Precisiamo subito due cose. Innanzitutto, la pajata non c’entra niente né con la paglia, né col fieno, sebbene al suono possa sembrare così. A questo, poi, va aggiunto che, nonostante possa ormai mangiarsi ovunque, i padri della sua preparazione sono per eccellenza i romani. Ma di cosa si tratta? Il termine pajata si riferisce alla parte più alta (duodeno e digiuno) degli intestini del vitello da latte e, più raramente, del manzo giovane. Al suo interno si trova il chimo, ovvero una sostanza semidigerita dalla consistenza cremosa, composta di latte. Ora, tagliato in spezzoni, coi capi annodati o legati con un filo a formare ciambelle, questo ingrediente è molto celebre nella cucina romana. Tanto che, negli anni, è diventato per i romani un condimento tipico per un particolare tipo di pasta: i rigatoni.
“Maccherò m’hai provocato e io te distruggo: io me te magno” recitava Alberto Sordi, in Un americano a Roma.
Certo, i suoi erano spaghetti, ma comunque i maccheroni di cui parla (e che non si vedono) sono proprio i rigatoni di cui stiamo parlando, e tanto basta. Perché quelli vi serviranno, per la ricetta dei veri rigatoni con la pagliata.
Mettete in una padella del grasso, preferibilmente quello di prosciutto, oppure dello strutto o dell’olio d’oliva, se non ne avete, con uno spicchio d’aglio (che poi potrete togliere), del sedano, della cipolla e del peperoncino. Aggiungete la pagliata a pezzi, con sale e pepe q.b., e sfumate col vino bianco. A piacimento, potete insaporire con un po’ di odori (come il rosmarino). Infine, versate la salsa al pomodoro, o la polpa passata al setaccio, tenendo presente che la pagliata, già prima dell’aggiunta del pomodoro, avrà creato da sé un po’ di salsa, quindi: regolatevi.
Una volta cotto il sugo, versateci i rigatoni, che intanto avrete cotto e scolato, poi una bella spolverata di pecorino romano (nun fate i tirchi!) et voilà: siete pronti per godervi il paradiso!
Sempre Alberto Sordi, stavolta nel Marchese del Grillo, nella celebre scena dell’osteria, definisce così la pajata, all’ospite francese che la stava mangiando: “Questa è merda! È proprio merda. Merda de vitella: so’ budella” – ma quanto è buona?
Vediamo, allora, come la pajata diventa un piatto della tradizione romana.

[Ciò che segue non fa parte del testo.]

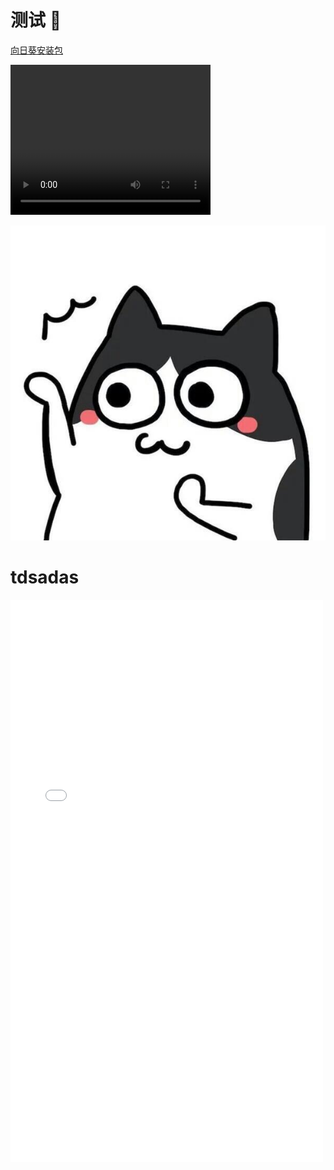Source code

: # 测试 :100:
<a href="../_media/AweSun_15.8.5.21451_x64.exe" target="_blank">向日葵安装包</a>


<video src="../_media/path-selection.mp4" controls="controls" width="320" height="240"></video>

![tupian](../_media/avatar.jpg)
# tdsadas
<p>
    <div style="width:500px; height:900px;border:none;text-align:center">
		<iframe allowtransparency="yes" frameborder="0" width="100%" height="100%" src="../_media/ShaderGame/index.html"/>
	</div>
</p>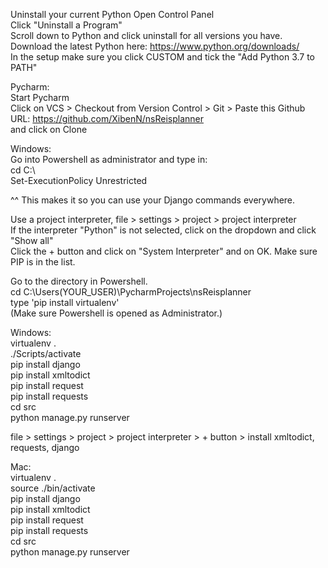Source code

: Uninstall your current Python 
Open Control Panel  
Click "Uninstall a Program"  
Scroll down to Python and click uninstall for all versions you have.  
Download the latest Python here: https://www.python.org/downloads/  
In the setup make sure you click CUSTOM and tick the "Add Python 3.7 to PATH"  
  
Pycharm:  
Start Pycharm  
Click on VCS > Checkout from Version Control > Git > Paste this Github URL: https://github.com/XibenN/nsReisplanner  
and click on Clone  
  
Windows:  
Go into Powershell as administrator and type in:  
cd C:\  
Set-ExecutionPolicy Unrestricted  
  
^^ This makes it so you can use your Django commands everywhere.  
  
Use a project interpreter, file > settings > project > project interpreter  
If the interpreter "Python" is not selected, click on the dropdown and click "Show all"  
Click the + button and click on "System Interpreter" and on OK. Make sure PIP is in the list.  
  
Go to the directory in Powershell.  
cd C:\Users(YOUR_USER)\PycharmProjects\nsReisplanner  
type 'pip install virtualenv'  
(Make sure Powershell is opened as Administrator.)  
  
Windows:  
virtualenv .  
./Scripts/activate  
pip install django  
pip install xmltodict  
pip install request  
pip install requests  
cd src  
python manage.py runserver  
  
file > settings > project > project interpreter > + button > install xmltodict, requests, django
  
Mac:  
virtualenv .  
source ./bin/activate  
pip install django  
pip install xmltodict  
pip install request  
pip install requests  
cd src  
python manage.py runserver  
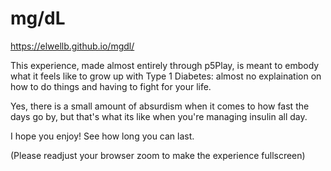 # mg/dL

https://elwellb.github.io/mgdl/

This experience, made almost entirely through p5Play, is meant to embody what it feels like to grow up with Type 1 Diabetes: almost no explaination on how to do things and having to fight for your life.

Yes, there is a small amount of absurdism when it comes to how fast the days go by, but that's what its like when you're managing insulin all day.

I hope you enjoy! See how long you can last.

(Please readjust your browser zoom to make the experience fullscreen)
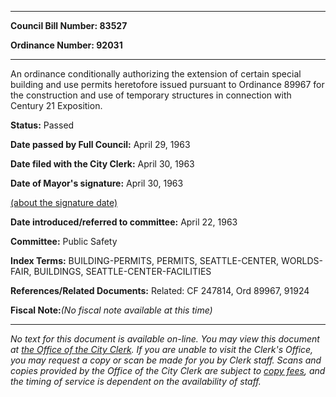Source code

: 

********

**Council Bill Number: 83527**
   
**Ordinance Number: 92031**
********

 An ordinance conditionally authorizing the extension of certain special building and use permits heretofore issued pursuant to Ordinance 89967 for the construction and use of temporary structures in connection with Century 21 Exposition.

**Status:** Passed
   
**Date passed by Full Council:** April 29, 1963
   
**Date filed with the City Clerk:** April 30, 1963
   
**Date of Mayor's signature:** April 30, 1963
   
[(about the signature date)](/~public/approvaldate.htm)
   
   
   
**Date introduced/referred to committee:** April 22, 1963
   
**Committee:** Public Safety
   
   
**Index Terms:** BUILDING-PERMITS, PERMITS, SEATTLE-CENTER, WORLDS-FAIR, BUILDINGS, SEATTLE-CENTER-FACILITIES

**References/Related Documents:** Related: CF 247814, Ord 89967, 91924

**Fiscal Note:**_(No fiscal note available at this time)_
********

_No text for this document is available on-line. You may view this document at [the Office of the City Clerk](http://www.seattle.gov/leg/clerk/contactUs.htm). If you are unable to visit the Clerk's Office, you may request a copy or scan be made for you by Clerk staff. Scans and copies provided by the Office of the City Clerk are subject to [copy fees](http://clerk.seattle.gov/~public/clerkfees.htm), and the timing of service is dependent on the availability of staff._

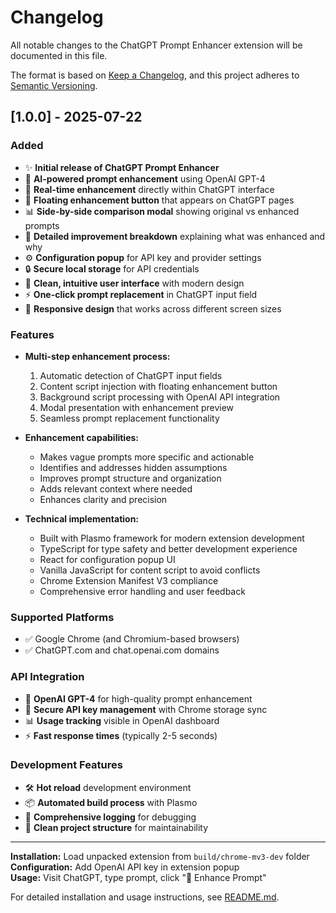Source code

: # Changelog

All notable changes to the ChatGPT Prompt Enhancer extension will be documented in this file.

The format is based on [Keep a Changelog](https://keepachangelog.com/en/1.0.0/),
and this project adheres to [Semantic Versioning](https://semver.org/spec/v2.0.0.html).

## [1.0.0] - 2025-07-22

### Added
- ✨ **Initial release of ChatGPT Prompt Enhancer**
- 🚀 **AI-powered prompt enhancement** using OpenAI GPT-4
- 🔄 **Real-time enhancement** directly within ChatGPT interface
- 🎯 **Floating enhancement button** that appears on ChatGPT pages
- 📊 **Side-by-side comparison modal** showing original vs enhanced prompts
- 📝 **Detailed improvement breakdown** explaining what was enhanced and why
- ⚙️ **Configuration popup** for API key and provider settings
- 🔒 **Secure local storage** for API credentials
- 🎨 **Clean, intuitive user interface** with modern design
- ⚡ **One-click prompt replacement** in ChatGPT input field
- 📱 **Responsive design** that works across different screen sizes

### Features
- **Multi-step enhancement process:**
  1. Automatic detection of ChatGPT input fields
  2. Content script injection with floating enhancement button
  3. Background script processing with OpenAI API integration
  4. Modal presentation with enhancement preview
  5. Seamless prompt replacement functionality

- **Enhancement capabilities:**
  - Makes vague prompts more specific and actionable
  - Identifies and addresses hidden assumptions
  - Improves prompt structure and organization
  - Adds relevant context where needed
  - Enhances clarity and precision

- **Technical implementation:**
  - Built with Plasmo framework for modern extension development
  - TypeScript for type safety and better development experience
  - React for configuration popup UI
  - Vanilla JavaScript for content script to avoid conflicts
  - Chrome Extension Manifest V3 compliance
  - Comprehensive error handling and user feedback

### Supported Platforms
- ✅ Google Chrome (and Chromium-based browsers)
- ✅ ChatGPT.com and chat.openai.com domains

### API Integration
- 🤖 **OpenAI GPT-4** for high-quality prompt enhancement
- 🔐 **Secure API key management** with Chrome storage sync
- 📊 **Usage tracking** visible in OpenAI dashboard
- ⚡ **Fast response times** (typically 2-5 seconds)

### Development Features
- 🛠️ **Hot reload** development environment
- 📦 **Automated build process** with Plasmo
- 🧪 **Comprehensive logging** for debugging
- 📁 **Clean project structure** for maintainability

---

**Installation:** Load unpacked extension from `build/chrome-mv3-dev` folder  
**Configuration:** Add OpenAI API key in extension popup  
**Usage:** Visit ChatGPT, type prompt, click "🚀 Enhance Prompt"  

For detailed installation and usage instructions, see [README.md](README.md).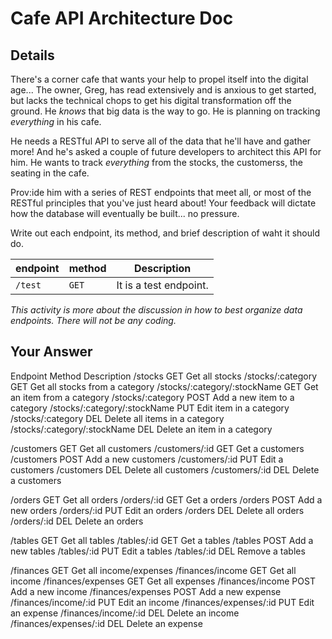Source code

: # Cafe API Architecture Doc

## Details

There's a corner cafe that wants your help to propel itself into the digital age... The owner, Greg, has read extensively and is anxious to get started, but lacks the technical chops to get his digital transformation off the ground. He _knows_ that big data is the way to go. He is planning on tracking _everything_ in his cafe.

He needs a RESTful API to serve all of the data that he'll have and gather more! And he's asked a couple of future developers to architect this API for him. He wants to track _everything_ from the stocks, the customerss, the seating in the cafe.

Prov:ide him with a series of REST endpoints that meet all, or most of the RESTful principles that you've just heard about! Your feedback will dictate how the database will eventually be built... no pressure.

Write out each endpoint, its method, and brief description of waht it should do.

| endpoint | method | Description            |
| -------- | ------ | ---------------------- |
| `/test`  | `GET`  | It is a test endpoint. |

_This activity is more about the discussion in how to best organize data endpoints. There will not be any coding._

## Your Answer
Endpoint                        Method  Description
/stocks                         GET     Get all stocks
/stocks/:category               GET     Get all stocks from a category
/stocks/:category/:stockName    GET     Get an item from a category
/stocks/:category               POST    Add a new item to a category
/stocks/:category/:stockName    PUT     Edit item in a category
/stocks/:category               DEL     Delete all items in a category
/stocks/:category/:stockName    DEL     Delete an item in a category

/customers                      GET     Get all customers
/customers/:id                  GET     Get a customers
/customers                      POST    Add a new customers
/customers/:id                  PUT     Edit a customers
/customers                      DEL     Delete all customers
/customers/:id                  DEL     Delete a customers

/orders                         GET     Get all orders
/orders/:id                     GET     Get a orders
/orders                         POST    Add a new orders
/orders/:id                     PUT     Edit an orders
/orders                         DEL     Delete all orders
/orders/:id                     DEL     Delete an orders

/tables                         GET     Get all tables
/tables/:id                     GET     Get a tables
/tables                         POST    Add a new tables
/tables/:id                     PUT     Edit a tables
/tables/:id                     DEL     Remove a tables

/finances                       GET     Get all income/expenses
/finances/income                GET     Get all income
/finances/expenses              GET     Get all expenses
/finances/income                POST    Add a new income
/finances/expenses              POST    Add a new expense
/finances/income/:id            PUT     Edit an income
/finances/expenses/:id          PUT     Edit an expense
/finances/income/:id            DEL     Delete an income
/finances/expenses/:id          DEL     Delete an expense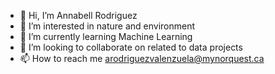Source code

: 
- 👋 Hi, I’m Annabell Rodriguez
- 👀 I’m interested in nature and environment
- 🌱 I’m currently learning Machine Learning
- 💞️ I’m looking to collaborate on related to data projects
- 📫 How to reach me arodriguezvalenzuela@mynorquest.ca 

<!---
arodriguezva/arodriguezva is a ✨ special ✨ repository because its `README.md` (this file) appears on your GitHub profile.
You can click the Preview link to take a look at your changes.
--->

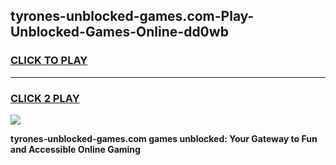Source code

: 
## tyrones-unblocked-games.com-Play-Unblocked-Games-Online-dd0wb
<h3>
<a href="https://premium76.site?title=tyrones-unblocked-games.com&ref=25A">CLICK TO PLAY</a></h3>
<hr>

<h3>
<a href="https://premium76.site?title=tyrones-unblocked-games.com&ref=25A">CLICK 2 PLAY</a>
  
</h3>

<a href="https://premium76.site?title=tyrones-unblocked-games.com&ref=25A"><img src="https://clearcache.store/games.png"></a>


**tyrones-unblocked-games.com games unblocked: Your Gateway to Fun and Accessible Online Gaming**

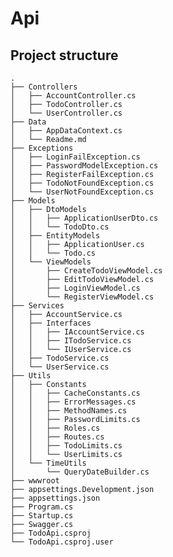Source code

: # Api

## Project structure
    .
    ├── Controllers
    │   ├── AccountController.cs
    │   ├── TodoController.cs
    │   └── UserController.cs
    ├── Data
    │   ├── AppDataContext.cs
    │   └── Readme.md
    ├── Exceptions
    │   ├── LoginFailException.cs
    │   ├── PasswordModelException.cs
    │   ├── RegisterFailException.cs
    │   ├── TodoNotFoundException.cs
    │   └── UserNotFoundException.cs
    ├── Models
    │   ├── DtoModels
    │   │   ├── ApplicationUserDto.cs
    │   │   └── TodoDto.cs
    │   ├── EntityModels
    │   │   ├── ApplicationUser.cs
    │   │   └── Todo.cs
    │   └── ViewModels
    │       ├── CreateTodoViewModel.cs
    │       ├── EditTodoViewModel.cs
    │       ├── LoginViewModel.cs
    │       └── RegisterViewModel.cs
    ├── Services
    │   ├── AccountService.cs
    │   ├── Interfaces
    │   │   ├── IAccountService.cs
    │   │   ├── ITodoService.cs
    │   │   └── IUserService.cs
    │   ├── TodoService.cs
    │   └── UserService.cs
    ├── Utils
    │   ├── Constants
    │   │   ├── CacheConstants.cs
    │   │   ├── ErrorMessages.cs
    │   │   ├── MethodNames.cs
    │   │   ├── PasswordLimits.cs
    │   │   ├── Roles.cs
    │   │   ├── Routes.cs
    │   │   ├── TodoLimits.cs
    │   │   └── UserLimits.cs
    │   └── TimeUtils
    │       └── QueryDateBuilder.cs
    ├── wwwroot
    ├── appsettings.Development.json
    ├── appsettings.json
    ├── Program.cs
    ├── Startup.cs
    ├── Swagger.cs
    ├── TodoApi.csproj
    └── TodoApi.csproj.user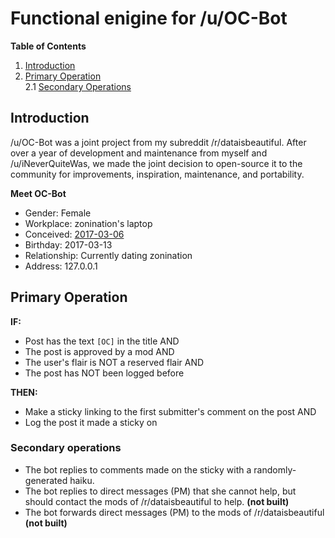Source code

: # Functional enigine for /u/OC-Bot

**Table of Contents**
1. [Introduction](https://github.com/zonination/oc-bot#introduction)    
2. [Primary Operation](https://github.com/zonination/oc-bot#primary-operation)    
    2.1 [Secondary Operations](https://github.com/zonination/oc-bot#secondary-operations)

## Introduction

/u/OC-Bot was a joint project from my subreddit /r/dataisbeautiful. After over a year of development and maintenance from myself and /u/iNeverQuiteWas, we made the joint decision to open-source it to the community for improvements, inspiration, maintenance, and portability.

**Meet OC-Bot**
* Gender: Female
* Workplace: zonination's laptop
* Conceived: [2017-03-06](https://www.reddit.com/r/RequestABot/comments/5xvuzd/python_bot_that_will_reward_users_who_mark_their/)
* Birthday: 2017-03-13
* Relationship: Currently dating zonination
* Address: 127.0.0.1

## Primary Operation

**IF:**
* Post has the text `[OC]` in the title AND
* The post is approved by a mod AND
* The user's flair is NOT a reserved flair AND
* The post has NOT been logged before

**THEN:**
* Make a sticky linking to the first submitter's comment on the post AND
* Log the post it made a sticky on

### Secondary operations

* The bot replies to comments made on the sticky with a randomly-generated haiku.
* The bot replies to direct messages (PM) that she cannot help, but should contact the mods of /r/dataisbeautiful to help. **(not built)**
* The bot forwards direct messages (PM) to the mods of /r/dataisbeautiful **(not built)**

La storia di questo condimento, un po’ come il “quinto quarto” con cui venivano pagati gli operai, è legata indissolubilmente al popolo di Roma e al concetto del “nun se butta via gnente” che spesso accompagna i cosiddetti “piatti poveri“.
I tagli meno pregiati e le interiora del bovino erano infatti vendute, un tempo, a du’ lire ai popolani della Roma papalina, ché solo quelle si potevano permettere. In particolare, verso la fine del ‘700 è a Testaccio che si concentra la tradizione della pajata, a fianco ai vaccinari o scortichini de ‘na vorta, cioè coloro che lavoravano la carne di bovino. Insomma: laddove, a fine Ottocento, sarebbe nato il mattatoio.